Comparsion of Selected Sedation Scales for Reporting Opioid Induced Sedation Assessment
Allison Theresa Nisbet , MSN, CPN, AOCNS, RN-BC; Florence Mooney-Cotter , MSN, CNS-BC, RN-BC


Abstract
A descriptive survey-based study was undertaken to test the validity and reliability of three scales that are used to assess sedation during opioid administration for pain management : the Inova Health System Sedation Scale (ISS), the Richmond Agitation and Sedation Scale (RASS), and the Pasero Opioid-Induced Sedation Scale (POSS). The study was conducted in a large (830 beds) suburban level I trauma hospital with a random convenience sample of 96 medical-surgical nurses. The study reports: measures of reliability and validity of each scale and significant findings related to correct nursing score and selected actions; nurses' ratings of each scale in terms of combined ease of use; information provided by the scale to inform clinical decisions; and nursing confidence measures.


Both the RASS and the POSS demonstrated adequate measures of reliability and validity for measurement of sedation during opioid administration for pain management . However, the POSS scored higher in combined measures of ease of use, nursing confidence, and usefulness of information provided to make clinical decisions. The POSS also yielded the highest percentage agreement with the correct score and correct nursing actions chosen by the nurse among the three scales tested. Study results have clinical significance for accuracy of clinical assessments andsubsequent actions on behalf of patients experiencing advancing sedation during opioid analgesia. The POSS can be recommended as a superior sedation scale for the measurement of sedation during opioid administration for pain management.

Introduction
Opioid-induced sedation represents a continuum of levels of consciousness and arousability ideally measured by reliable and valid criteria that are applied in clinical practice for safe and effective administration of opioid analgesics (American Society for Pain Management Nursing [ASPMN] , 2009). Opioid-induced respiratory depression is a concerning decrease in the effectiveness of an individual's ventilatory function after opioid administration (ASPMN, 2009).
For the purposes of this study, sedation is recognized as a relatively common side effect of opioid analgesia (Pasero & McCaffery , 2002; Szalados & Boysen, 1998), and advancing sedation has been identified as a precedent to clinically significant respiratory depression (Pasero & McCaffery, 2002). As such, nurses should systematically assess and document in the medical record the incidence and severity of sedation during opioid administration for pain management.

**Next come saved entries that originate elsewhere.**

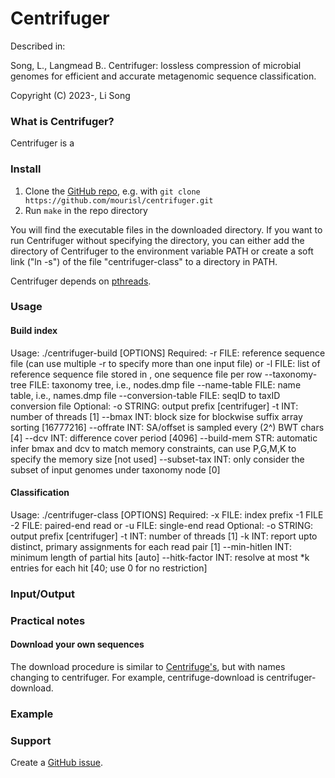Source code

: Centrifuger
=======

Described in: 

  Song, L., Langmead B.. Centrifuger: lossless compression of microbial genomes for efficient and accurate metagenomic sequence classification.

  Copyright (C) 2023-, Li Song


### What is Centrifuger?

Centrifuger is a 

### Install

1. Clone the [GitHub repo](https://github.com/mourisl/centrifuger), e.g. with `git clone https://github.com/mourisl/centrifuger.git`
2. Run `make` in the repo directory

You will find the executable files in the downloaded directory. If you want to run Centrifuger without specifying the directory, you can either add the directory of Centrifuger to the environment variable PATH or create a soft link ("ln -s") of the file "centrifuger-class" to a directory in PATH.

Centrifuger depends on [pthreads](http://en.wikipedia.org/wiki/POSIX_Threads). 

### Usage

#### Build index

  Usage: ./centrifuger-build [OPTIONS]
    Required:
      -r FILE: reference sequence file (can use multiple -r to specify more than one input file)
          or
      -l FILE: list of reference sequence file stored in <file>, one sequence file per row
      --taxonomy-tree FILE: taxonomy tree, i.e., nodes.dmp file
      --name-table FILE: name table, i.e., names.dmp file
      --conversion-table FILE: seqID to taxID conversion file
    Optional:
      -o STRING: output prefix [centrifuger]
      -t INT: number of threads [1]
      --bmax INT: block size for blockwise suffix array sorting [16777216]
      --offrate INT: SA/offset is sampled every (2^<int>) BWT chars [4]
      --dcv INT: difference cover period [4096]
      --build-mem STR: automatic infer bmax and dcv to match memory constraints, can use P,G,M,K to specify the memory size [not used]
      --subset-tax INT: only consider the subset of input genomes under taxonomy node <int> [0]

#### Classification

  Usage: ./centrifuger-class [OPTIONS]
    Required:
      -x FILE: index prefix
      -1 FILE -2 FILE: paired-end read
        or
      -u FILE: single-end read
    Optional:
      -o STRING: output prefix [centrifuger]
      -t INT: number of threads [1]
      -k INT: report upto <int> distinct, primary assignments for each read pair [1]
      --min-hitlen INT: minimum length of partial hits [auto]
      --hitk-factor INT: resolve at most <int>*k entries for each hit [40; use 0 for no restriction]

### Input/Output
    

### Practical notes
#### Download your own sequences
The download procedure is similar to [Centrifuge's](), but with names changing to centrifuger. For example, centrifuge-download is centrifuger-download. 

### Example



### Support

Create a [GitHub issue](https://github.com/mourisl/centrifuger/issues).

Furthermore, the assessment should lead the nurse to make appropriate decisions about how to proceed with opioid administration. Although sedation occurs on a continuum, it does not correlate directly with laboratory values of opioid drug levels (Szalados & Boysen, 1998). As a result, sedation, much like pain, must be serially assessed to identify discrete levels at any given moment in time and to identify incremental changes in direction of sedation level (increasing or decreasing). The incidence and severity of opioid-induced sedation is influenced by many factors, including whether the patient is opioid tolerant (taking regular daily doses of opioids for several days) or opioid naive (Pasero & McCaffery, 2002), concurrent administration of other sedating medications (such as benzodiazepines) (Szalados & Boysen, 1998), and the patient's general health and clinical condition (Smith, 2007).

Patients at extremes of age (the very young and the very old ), with end-organ damage affecting opioid metabolism and elimination, with obstructive sleep apnea (diagnosed or not ), and with baseline alterations in respiratory or neurological function are at a higher risk for increased sedation and subsequent respiratory depression as a complication of opioid therapy (Pasero & McCaffery, 2002; Smith, 2007). In addition, some pain management therapies , including intermittent intramuscular, intravenous, or subcutaneous opioid injections, intravenous patient- controlled analgesia (IV PCA), and intraspinal pain management , may increase the risk of sedation.